## What you have to do
Set down every entry below exactly as it stands.

## The data
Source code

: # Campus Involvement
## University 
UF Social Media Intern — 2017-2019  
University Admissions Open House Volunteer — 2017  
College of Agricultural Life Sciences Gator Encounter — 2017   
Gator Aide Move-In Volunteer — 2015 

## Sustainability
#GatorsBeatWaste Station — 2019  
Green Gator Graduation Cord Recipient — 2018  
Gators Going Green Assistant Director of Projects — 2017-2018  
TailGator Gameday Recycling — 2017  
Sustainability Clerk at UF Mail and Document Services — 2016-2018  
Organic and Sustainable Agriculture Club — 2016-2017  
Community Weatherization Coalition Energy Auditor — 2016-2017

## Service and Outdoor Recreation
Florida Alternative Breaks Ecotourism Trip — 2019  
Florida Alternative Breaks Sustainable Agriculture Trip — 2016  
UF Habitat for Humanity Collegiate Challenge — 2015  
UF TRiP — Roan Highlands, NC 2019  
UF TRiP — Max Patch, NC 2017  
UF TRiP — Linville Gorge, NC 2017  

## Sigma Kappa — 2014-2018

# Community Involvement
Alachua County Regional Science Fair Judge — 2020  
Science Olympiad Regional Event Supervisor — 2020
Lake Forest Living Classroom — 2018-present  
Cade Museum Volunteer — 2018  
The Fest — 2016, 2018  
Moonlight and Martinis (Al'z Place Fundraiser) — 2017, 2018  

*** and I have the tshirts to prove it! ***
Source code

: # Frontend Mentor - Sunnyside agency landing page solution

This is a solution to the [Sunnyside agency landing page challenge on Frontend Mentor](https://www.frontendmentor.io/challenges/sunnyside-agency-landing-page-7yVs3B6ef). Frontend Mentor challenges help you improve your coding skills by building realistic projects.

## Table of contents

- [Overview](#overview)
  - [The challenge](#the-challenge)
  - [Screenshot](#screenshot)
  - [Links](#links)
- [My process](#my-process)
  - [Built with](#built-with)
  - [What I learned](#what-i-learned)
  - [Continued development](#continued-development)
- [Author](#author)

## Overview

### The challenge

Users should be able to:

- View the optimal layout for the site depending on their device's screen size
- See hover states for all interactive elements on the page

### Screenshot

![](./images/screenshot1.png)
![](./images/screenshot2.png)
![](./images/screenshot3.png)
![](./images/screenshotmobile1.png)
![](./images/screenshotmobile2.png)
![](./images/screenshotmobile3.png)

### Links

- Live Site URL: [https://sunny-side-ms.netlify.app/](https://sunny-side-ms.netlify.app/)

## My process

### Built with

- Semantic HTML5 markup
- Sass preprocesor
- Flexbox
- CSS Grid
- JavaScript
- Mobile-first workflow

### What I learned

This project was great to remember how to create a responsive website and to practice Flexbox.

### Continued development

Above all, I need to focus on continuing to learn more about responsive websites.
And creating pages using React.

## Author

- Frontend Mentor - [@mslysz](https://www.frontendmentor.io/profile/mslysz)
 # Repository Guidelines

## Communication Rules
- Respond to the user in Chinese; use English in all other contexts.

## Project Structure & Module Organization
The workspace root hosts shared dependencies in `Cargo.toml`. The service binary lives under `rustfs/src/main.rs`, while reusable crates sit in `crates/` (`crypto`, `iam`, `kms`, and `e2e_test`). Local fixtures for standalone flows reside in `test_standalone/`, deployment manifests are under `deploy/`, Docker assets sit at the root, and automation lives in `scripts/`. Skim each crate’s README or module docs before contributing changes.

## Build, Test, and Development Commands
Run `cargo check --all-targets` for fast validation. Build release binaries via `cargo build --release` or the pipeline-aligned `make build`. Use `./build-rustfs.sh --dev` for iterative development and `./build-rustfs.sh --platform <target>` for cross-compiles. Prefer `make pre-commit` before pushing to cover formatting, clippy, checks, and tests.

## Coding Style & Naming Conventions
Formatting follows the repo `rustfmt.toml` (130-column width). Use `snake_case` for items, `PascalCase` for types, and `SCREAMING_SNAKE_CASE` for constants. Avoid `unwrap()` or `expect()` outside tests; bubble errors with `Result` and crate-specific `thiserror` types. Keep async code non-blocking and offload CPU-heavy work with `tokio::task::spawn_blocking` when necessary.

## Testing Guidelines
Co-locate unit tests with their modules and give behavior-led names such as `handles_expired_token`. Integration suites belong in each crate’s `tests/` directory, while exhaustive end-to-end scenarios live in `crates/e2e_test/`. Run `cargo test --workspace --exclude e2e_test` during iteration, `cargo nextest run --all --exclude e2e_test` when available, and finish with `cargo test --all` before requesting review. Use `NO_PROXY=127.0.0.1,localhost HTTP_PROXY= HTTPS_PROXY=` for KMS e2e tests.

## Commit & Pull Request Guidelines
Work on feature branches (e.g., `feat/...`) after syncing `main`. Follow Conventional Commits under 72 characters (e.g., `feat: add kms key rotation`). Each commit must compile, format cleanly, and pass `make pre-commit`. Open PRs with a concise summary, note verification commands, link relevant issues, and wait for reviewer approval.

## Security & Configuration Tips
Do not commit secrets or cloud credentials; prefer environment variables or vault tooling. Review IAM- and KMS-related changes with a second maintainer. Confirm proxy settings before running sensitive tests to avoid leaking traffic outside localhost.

## Output
Source code

: # Campus Involvement
## University 
UF Social Media Intern — 2017-2019  
University Admissions Open House Volunteer — 2017  
College of Agricultural Life Sciences Gator Encounter — 2017   
Gator Aide Move-In Volunteer — 2015 

## Sustainability
#GatorsBeatWaste Station — 2019  
Green Gator Graduation Cord Recipient — 2018  
Gators Going Green Assistant Director of Projects — 2017-2018  
TailGator Gameday Recycling — 2017  
Sustainability Clerk at UF Mail and Document Services — 2016-2018  
Organic and Sustainable Agriculture Club — 2016-2017  
Community Weatherization Coalition Energy Auditor — 2016-2017

## Service and Outdoor Recreation
Florida Alternative Breaks Ecotourism Trip — 2019  
Florida Alternative Breaks Sustainable Agriculture Trip — 2016  
UF Habitat for Humanity Collegiate Challenge — 2015  
UF TRiP — Roan Highlands, NC 2019  
UF TRiP — Max Patch, NC 2017  
UF TRiP — Linville Gorge, NC 2017  

## Sigma Kappa — 2014-2018

# Community Involvement
Alachua County Regional Science Fair Judge — 2020  
Science Olympiad Regional Event Supervisor — 2020
Lake Forest Living Classroom — 2018-present  
Cade Museum Volunteer — 2018  
The Fest — 2016, 2018  
Moonlight and Martinis (Al'z Place Fundraiser) — 2017, 2018  

*** and I have the tshirts to prove it! ***
Source code

: # Frontend Mentor - Sunnyside agency landing page solution

This is a solution to the [Sunnyside agency landing page challenge on Frontend Mentor](https://www.frontendmentor.io/challenges/sunnyside-agency-landing-page-7yVs3B6ef). Frontend Mentor challenges help you improve your coding skills by building realistic projects.

## Table of contents

- [Overview](#overview)
  - [The challenge](#the-challenge)
  - [Screenshot](#screenshot)
  - [Links](#links)
- [My process](#my-process)
  - [Built with](#built-with)
  - [What I learned](#what-i-learned)
  - [Continued development](#continued-development)
- [Author](#author)

## Overview

### The challenge

Users should be able to:

- View the optimal layout for the site depending on their device's screen size
- See hover states for all interactive elements on the page

### Screenshot

![](./images/screenshot1.png)
![](./images/screenshot2.png)
![](./images/screenshot3.png)
![](./images/screenshotmobile1.png)
![](./images/screenshotmobile2.png)
![](./images/screenshotmobile3.png)

### Links

- Live Site URL: [https://sunny-side-ms.netlify.app/](https://sunny-side-ms.netlify.app/)

## My process

### Built with

- Semantic HTML5 markup
- Sass preprocesor
- Flexbox
- CSS Grid
- JavaScript
- Mobile-first workflow

### What I learned

This project was great to remember how to create a responsive website and to practice Flexbox.

### Continued development

Above all, I need to focus on continuing to learn more about responsive websites.
And creating pages using React.

## Author

- Frontend Mentor - [@mslysz](https://www.frontendmentor.io/profile/mslysz)
 # Repository Guidelines

## Communication Rules
- Respond to the user in Chinese; use English in all other contexts.

## Project Structure & Module Organization
The workspace root hosts shared dependencies in `Cargo.toml`. The service binary lives under `rustfs/src/main.rs`, while reusable crates sit in `crates/` (`crypto`, `iam`, `kms`, and `e2e_test`). Local fixtures for standalone flows reside in `test_standalone/`, deployment manifests are under `deploy/`, Docker assets sit at the root, and automation lives in `scripts/`. Skim each crate’s README or module docs before contributing changes.

## Build, Test, and Development Commands
Run `cargo check --all-targets` for fast validation. Build release binaries via `cargo build --release` or the pipeline-aligned `make build`. Use `./build-rustfs.sh --dev` for iterative development and `./build-rustfs.sh --platform <target>` for cross-compiles. Prefer `make pre-commit` before pushing to cover formatting, clippy, checks, and tests.

## Coding Style & Naming Conventions
Formatting follows the repo `rustfmt.toml` (130-column width). Use `snake_case` for items, `PascalCase` for types, and `SCREAMING_SNAKE_CASE` for constants. Avoid `unwrap()` or `expect()` outside tests; bubble errors with `Result` and crate-specific `thiserror` types. Keep async code non-blocking and offload CPU-heavy work with `tokio::task::spawn_blocking` when necessary.

## Testing Guidelines
Co-locate unit tests with their modules and give behavior-led names such as `handles_expired_token`. Integration suites belong in each crate’s `tests/` directory, while exhaustive end-to-end scenarios live in `crates/e2e_test/`. Run `cargo test --workspace --exclude e2e_test` during iteration, `cargo nextest run --all --exclude e2e_test` when available, and finish with `cargo test --all` before requesting review. Use `NO_PROXY=127.0.0.1,localhost HTTP_PROXY= HTTPS_PROXY=` for KMS e2e tests.

## Commit & Pull Request Guidelines
Work on feature branches (e.g., `feat/...`) after syncing `main`. Follow Conventional Commits under 72 characters (e.g., `feat: add kms key rotation`). Each commit must compile, format cleanly, and pass `make pre-commit`. Open PRs with a concise summary, note verification commands, link relevant issues, and wait for reviewer approval.

## Security & Configuration Tips
Do not commit secrets or cloud credentials; prefer environment variables or vault tooling. Review IAM- and KMS-related changes with a second maintainer. Confirm proxy settings before running sensitive tests to avoid leaking traffic outside localhost.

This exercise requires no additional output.